* _Saved data entries_:
▬▬▬▬▬▬

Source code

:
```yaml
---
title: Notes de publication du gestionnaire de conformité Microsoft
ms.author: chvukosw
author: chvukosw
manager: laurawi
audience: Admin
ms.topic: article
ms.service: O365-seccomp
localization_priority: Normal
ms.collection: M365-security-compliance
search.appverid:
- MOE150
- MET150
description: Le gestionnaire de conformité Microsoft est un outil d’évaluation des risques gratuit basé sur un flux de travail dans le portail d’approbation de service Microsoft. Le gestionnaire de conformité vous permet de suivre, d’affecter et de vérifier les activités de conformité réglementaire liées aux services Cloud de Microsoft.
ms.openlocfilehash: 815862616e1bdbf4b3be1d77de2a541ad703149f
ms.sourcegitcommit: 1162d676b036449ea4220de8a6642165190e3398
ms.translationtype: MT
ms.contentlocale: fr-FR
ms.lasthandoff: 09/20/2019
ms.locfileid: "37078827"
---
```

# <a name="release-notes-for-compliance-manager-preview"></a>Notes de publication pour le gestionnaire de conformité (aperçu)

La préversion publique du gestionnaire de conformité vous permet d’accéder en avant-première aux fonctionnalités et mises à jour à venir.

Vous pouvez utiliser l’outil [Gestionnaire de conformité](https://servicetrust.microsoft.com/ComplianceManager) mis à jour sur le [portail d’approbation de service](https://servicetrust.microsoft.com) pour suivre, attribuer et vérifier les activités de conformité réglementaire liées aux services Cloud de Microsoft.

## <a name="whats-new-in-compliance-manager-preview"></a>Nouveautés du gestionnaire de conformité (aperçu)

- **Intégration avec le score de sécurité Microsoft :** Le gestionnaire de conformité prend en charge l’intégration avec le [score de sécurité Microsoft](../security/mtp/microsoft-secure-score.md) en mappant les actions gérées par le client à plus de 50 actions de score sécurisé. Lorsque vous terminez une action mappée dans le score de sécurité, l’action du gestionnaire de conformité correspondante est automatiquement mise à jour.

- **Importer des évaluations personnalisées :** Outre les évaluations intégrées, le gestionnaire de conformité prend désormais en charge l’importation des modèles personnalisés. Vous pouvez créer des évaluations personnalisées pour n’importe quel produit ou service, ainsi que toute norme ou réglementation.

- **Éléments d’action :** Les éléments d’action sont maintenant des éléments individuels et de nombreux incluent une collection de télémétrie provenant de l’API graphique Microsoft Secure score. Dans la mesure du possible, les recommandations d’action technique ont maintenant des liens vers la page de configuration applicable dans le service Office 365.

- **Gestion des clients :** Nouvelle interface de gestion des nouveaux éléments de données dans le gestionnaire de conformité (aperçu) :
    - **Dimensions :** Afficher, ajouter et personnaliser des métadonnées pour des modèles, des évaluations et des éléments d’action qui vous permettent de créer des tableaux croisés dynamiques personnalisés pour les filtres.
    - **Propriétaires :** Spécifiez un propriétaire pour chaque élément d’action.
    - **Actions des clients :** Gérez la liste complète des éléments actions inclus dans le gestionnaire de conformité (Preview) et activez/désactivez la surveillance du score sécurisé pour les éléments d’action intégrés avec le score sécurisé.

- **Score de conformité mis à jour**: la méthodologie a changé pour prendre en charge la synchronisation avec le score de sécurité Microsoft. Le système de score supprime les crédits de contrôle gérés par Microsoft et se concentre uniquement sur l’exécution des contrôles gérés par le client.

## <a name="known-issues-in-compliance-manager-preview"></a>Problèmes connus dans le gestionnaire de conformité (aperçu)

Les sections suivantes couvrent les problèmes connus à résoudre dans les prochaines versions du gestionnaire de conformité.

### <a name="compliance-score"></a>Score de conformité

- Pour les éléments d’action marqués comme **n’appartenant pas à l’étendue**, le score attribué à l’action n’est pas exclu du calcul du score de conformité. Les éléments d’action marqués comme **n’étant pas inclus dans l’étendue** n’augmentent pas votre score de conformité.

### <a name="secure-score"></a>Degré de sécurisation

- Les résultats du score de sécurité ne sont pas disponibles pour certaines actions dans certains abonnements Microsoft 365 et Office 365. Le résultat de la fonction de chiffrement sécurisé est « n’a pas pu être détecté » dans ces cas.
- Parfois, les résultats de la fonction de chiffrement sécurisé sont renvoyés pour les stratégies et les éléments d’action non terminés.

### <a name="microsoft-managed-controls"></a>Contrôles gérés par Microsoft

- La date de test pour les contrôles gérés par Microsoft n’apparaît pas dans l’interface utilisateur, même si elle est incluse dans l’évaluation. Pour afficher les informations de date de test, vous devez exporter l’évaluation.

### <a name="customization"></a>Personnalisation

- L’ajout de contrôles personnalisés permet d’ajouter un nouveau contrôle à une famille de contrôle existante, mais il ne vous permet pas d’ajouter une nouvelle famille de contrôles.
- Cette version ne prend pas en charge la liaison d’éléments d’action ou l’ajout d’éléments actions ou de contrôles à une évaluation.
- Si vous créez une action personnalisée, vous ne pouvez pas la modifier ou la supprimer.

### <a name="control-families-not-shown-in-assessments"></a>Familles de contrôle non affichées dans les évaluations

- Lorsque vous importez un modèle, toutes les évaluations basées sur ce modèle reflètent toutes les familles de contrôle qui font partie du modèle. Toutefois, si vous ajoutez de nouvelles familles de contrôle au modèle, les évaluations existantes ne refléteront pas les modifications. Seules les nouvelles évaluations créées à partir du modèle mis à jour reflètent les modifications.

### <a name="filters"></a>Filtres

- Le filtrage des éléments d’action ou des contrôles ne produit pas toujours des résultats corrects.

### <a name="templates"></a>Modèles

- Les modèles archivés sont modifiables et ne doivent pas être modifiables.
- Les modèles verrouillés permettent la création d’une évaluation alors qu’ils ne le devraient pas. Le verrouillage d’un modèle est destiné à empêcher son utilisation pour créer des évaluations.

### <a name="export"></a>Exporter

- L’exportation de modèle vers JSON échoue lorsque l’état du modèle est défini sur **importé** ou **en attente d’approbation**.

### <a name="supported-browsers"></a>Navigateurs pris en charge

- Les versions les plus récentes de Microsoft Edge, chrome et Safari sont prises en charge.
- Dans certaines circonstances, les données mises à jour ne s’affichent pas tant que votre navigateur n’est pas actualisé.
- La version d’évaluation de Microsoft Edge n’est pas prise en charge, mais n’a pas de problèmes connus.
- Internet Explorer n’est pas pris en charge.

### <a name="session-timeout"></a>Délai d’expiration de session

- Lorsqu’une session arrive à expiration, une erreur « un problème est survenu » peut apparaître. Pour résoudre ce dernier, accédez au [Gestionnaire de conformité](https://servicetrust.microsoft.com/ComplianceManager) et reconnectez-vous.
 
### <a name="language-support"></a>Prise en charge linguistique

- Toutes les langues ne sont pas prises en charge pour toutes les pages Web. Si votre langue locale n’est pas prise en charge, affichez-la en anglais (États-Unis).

▬▬▬▬▬▬

* _Assignment_: Starting at the line above that contains "- **Gestion des", write out each line exactly until the line that contains "- **Score de" has been written, and stop there.

* _Solution for this task_:
- **Gestion des clients :** Nouvelle interface de gestion des nouveaux éléments de données dans le gestionnaire de conformité (aperçu) :
    - **Dimensions :** Afficher, ajouter et personnaliser des métadonnées pour des modèles, des évaluations et des éléments d’action qui vous permettent de créer des tableaux croisés dynamiques personnalisés pour les filtres.
    - **Propriétaires :** Spécifiez un propriétaire pour chaque élément d’action.
    - **Actions des clients :** Gérez la liste complète des éléments actions inclus dans le gestionnaire de conformité (Preview) et activez/désactivez la surveillance du score sécurisé pour les éléments d’action intégrés avec le score sécurisé.

- **Score de conformité mis à jour**: la méthodologie a changé pour prendre en charge la synchronisation avec le score de sécurité Microsoft. Le système de score supprime les crédits de contrôle gérés par Microsoft et se concentre uniquement sur l’exécution des contrôles gérés par le client.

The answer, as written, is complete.